On aurait pu faire dès le départ la blague du Hollandais volant ou du Belge bourré pour parler d’Arno, ex-punk reconverti dans le bal musette décalé pour étudiants gaucho en mal d’authenticité. On aurait pu, ouais, mais bon… De toute façon le résultat est le même et Arno, icône bien malgré lui du renouveau chanson réaliste entamé au milieu des années 90 reste dans l’imaginaire collectif comme un vieil ivrogne mal rasé reconverti dans la chanson à texte. Erreur. Si le phrasé de Arno Hintjens est effectivement des plus approximatifs, la qualité musicale de son groupe (issu des TC Matics) et de ses arrangements fait des disques d’Arno beaucoup plus qu’une compilation hasardeuse de chansons à boire.
Dès le début de sa carrière solo, Arno a choisi des producteurs de talent.
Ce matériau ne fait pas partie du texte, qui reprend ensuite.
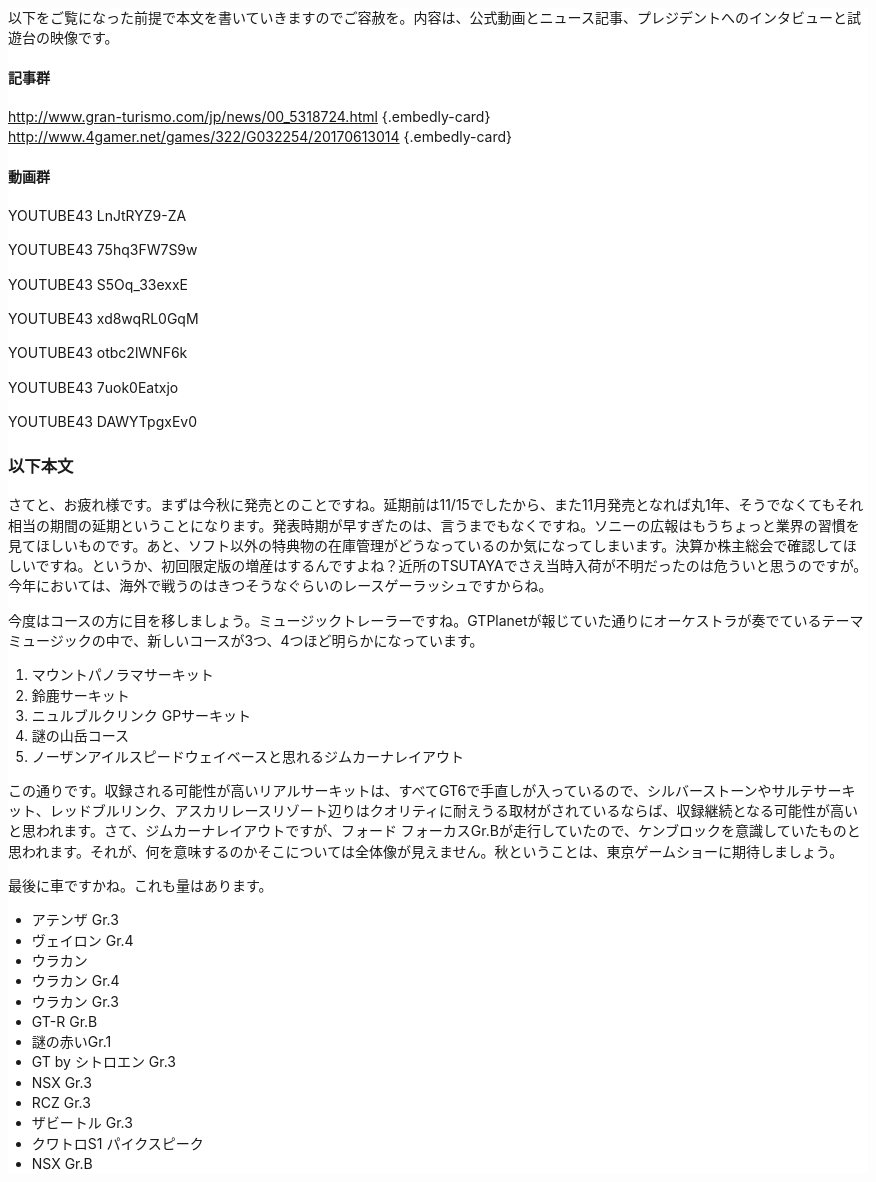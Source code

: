 以下をご覧になった前提で本文を書いていきますのでご容赦を。内容は、公式動画とニュース記事、プレジデントへのインタビューと試遊台の映像です。

#### 記事群

<http://www.gran-turismo.com/jp/news/00_5318724.html>
{.embedly-card}
<http://www.4gamer.net/games/322/G032254/20170613014>
{.embedly-card}

#### 動画群

YOUTUBE43 LnJtRYZ9-ZA

YOUTUBE43 75hq3FW7S9w

YOUTUBE43 S5Oq_33exxE

YOUTUBE43 xd8wqRL0GqM

YOUTUBE43 otbc2lWNF6k

YOUTUBE43 7uok0Eatxjo

YOUTUBE43 DAWYTpgxEv0

### 以下本文

さてと、お疲れ様です。まずは今秋に発売とのことですね。延期前は11/15でしたから、また11月発売となれば丸1年、そうでなくてもそれ相当の期間の延期ということになります。発表時期が早すぎたのは、言うまでもなくですね。ソニーの広報はもうちょっと業界の習慣を見てほしいものです。あと、ソフト以外の特典物の在庫管理がどうなっているのか気になってしまいます。決算か株主総会で確認してほしいですね。というか、初回限定版の増産はするんですよね？近所のTSUTAYAでさえ当時入荷が不明だったのは危ういと思うのですが。今年においては、海外で戦うのはきつそうなぐらいのレースゲーラッシュですからね。

今度はコースの方に目を移しましょう。ミュージックトレーラーですね。GTPlanetが報じていた通りにオーケストラが奏でているテーマミュージックの中で、新しいコースが3つ、4つほど明らかになっています。

  1. マウントパノラマサーキット
  2. 鈴鹿サーキット
  3. ニュルブルクリンク GPサーキット
  4. 謎の山岳コース
  5. ノーザンアイルスピードウェイベースと思れるジムカーナレイアウト

この通りです。収録される可能性が高いリアルサーキットは、すべてGT6で手直しが入っているので、シルバーストーンやサルテサーキット、レッドブルリンク、アスカリレースリゾート辺りはクオリティに耐えうる取材がされているならば、収録継続となる可能性が高いと思われます。さて、ジムカーナレイアウトですが、フォード フォーカスGr.Bが走行していたので、ケンブロックを意識していたものと思われます。それが、何を意味するのかそこについては全体像が見えません。秋ということは、東京ゲームショーに期待しましょう。

最後に車ですかね。これも量はあります。

  * アテンザ Gr.3
  * ヴェイロン Gr.4
  * ウラカン
  * ウラカン Gr.4
  * ウラカン Gr.3
  * GT-R Gr.B
  * 謎の赤いGr.1
  * GT by シトロエン Gr.3
  * NSX Gr.3
  * RCZ Gr.3
  * ザビートル Gr.3
  * クワトロS1 パイクスピーク
  * NSX Gr.B
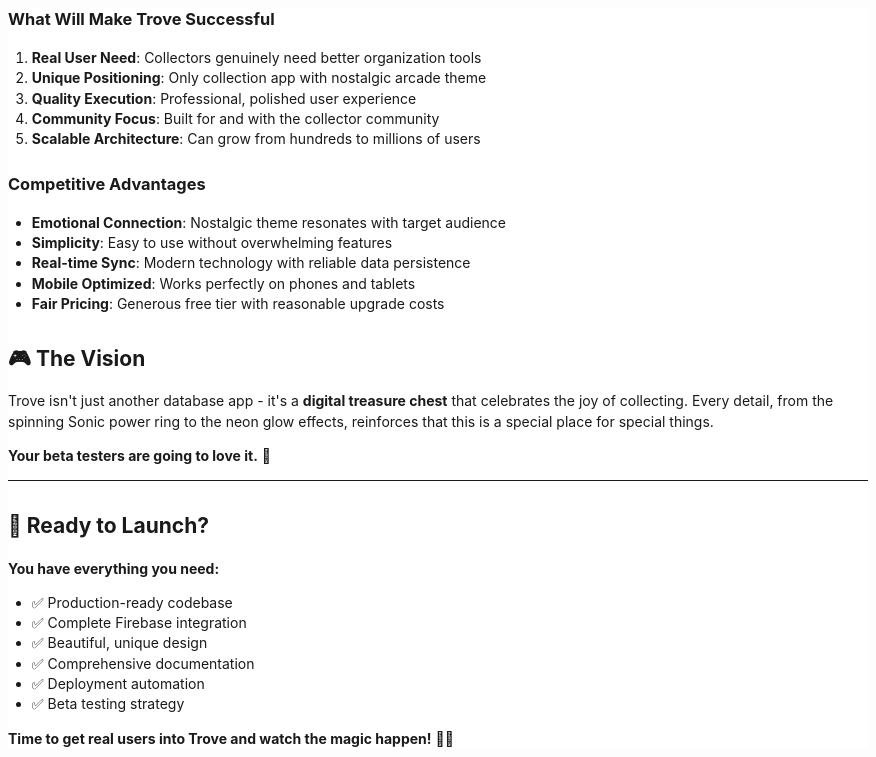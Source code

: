 ### What Will Make Trove Successful
1. **Real User Need**: Collectors genuinely need better organization tools
2. **Unique Positioning**: Only collection app with nostalgic arcade theme
3. **Quality Execution**: Professional, polished user experience
4. **Community Focus**: Built for and with the collector community
5. **Scalable Architecture**: Can grow from hundreds to millions of users

### Competitive Advantages
- **Emotional Connection**: Nostalgic theme resonates with target audience
- **Simplicity**: Easy to use without overwhelming features
- **Real-time Sync**: Modern technology with reliable data persistence
- **Mobile Optimized**: Works perfectly on phones and tablets
- **Fair Pricing**: Generous free tier with reasonable upgrade costs

## 🎮 The Vision

Trove isn't just another database app - it's a **digital treasure chest** that celebrates the joy of collecting. Every detail, from the spinning Sonic power ring to the neon glow effects, reinforces that this is a special place for special things.

**Your beta testers are going to love it.** 🚀

---

## 🚀 Ready to Launch?

**You have everything you need:**
- ✅ Production-ready codebase
- ✅ Complete Firebase integration
- ✅ Beautiful, unique design
- ✅ Comprehensive documentation
- ✅ Deployment automation
- ✅ Beta testing strategy

**Time to get real users into Trove and watch the magic happen!** 🏺✨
Le premier essai, parrainé par Holger Czukay, dénote bien la volonté du chanteur de se démarquer du mainstream de la chanson « authentique ». L’ex-musicien de Can avait su créer un son original, avec des arrangements sortis d’un post-rock de guinguette. La suite, malheureusement, avait vu Arno se perdre un peu dans les chemins créés par lui-même, ou Jean Marie Aerts. Le cocktail avait trop d’ingrédients pour ne pas donner dans l’indigeste : un zeste de soul (on croyait entendre Magma et son apocryphe « Merci »), des chœurs mis en place à la va-vite, des rythmiques trop métronomiques pour soutenir l’originalité du propos. Dernier en date sur la longue liste des super-ingénieurs du son d’Arno, Craig Armstrong pour une touche légèrement electro.
Au-delà du son, l’élément fondateur de la bande à Arno, c’est une voix, des textes. Eraillée, écorchée, bref définitivement humaine. C’est d’ailleurs ce qui plaît tant au public gentiment rebelle d’Arno. Notre brave vieille jeunesse en perdition, sauvée des eaux une fois de plus par un des piliers de bars qui raconte la vie, la vraie. Et si Arno ne se confine pas dans ce rôle, les autres l’ont fait pour lui. Définitivement étiqueté, on a du mal à oublier toute la mythologie du personnage à l’écoute des ses chansons. En vingt titres et quasiment la moitié de reprises (Adamo et ses Filles du bord de mer, Dutronc avec Jean Balthazar), son best of se déroule en montagnes russes. Quelques beaux moments (Jive to the beat, Les Yeux de ma mère, Les Filles du bord de mer) côtoient donc le plus ennuyeux et même l’incontournable duo, promo oblige, avec la guest-star de passage, ce soir-là Stephan Eicher. Du grand fourre-tout bordélique d’Arno ressort de toute façon une seule certitude : après le punk, peu d’avenir.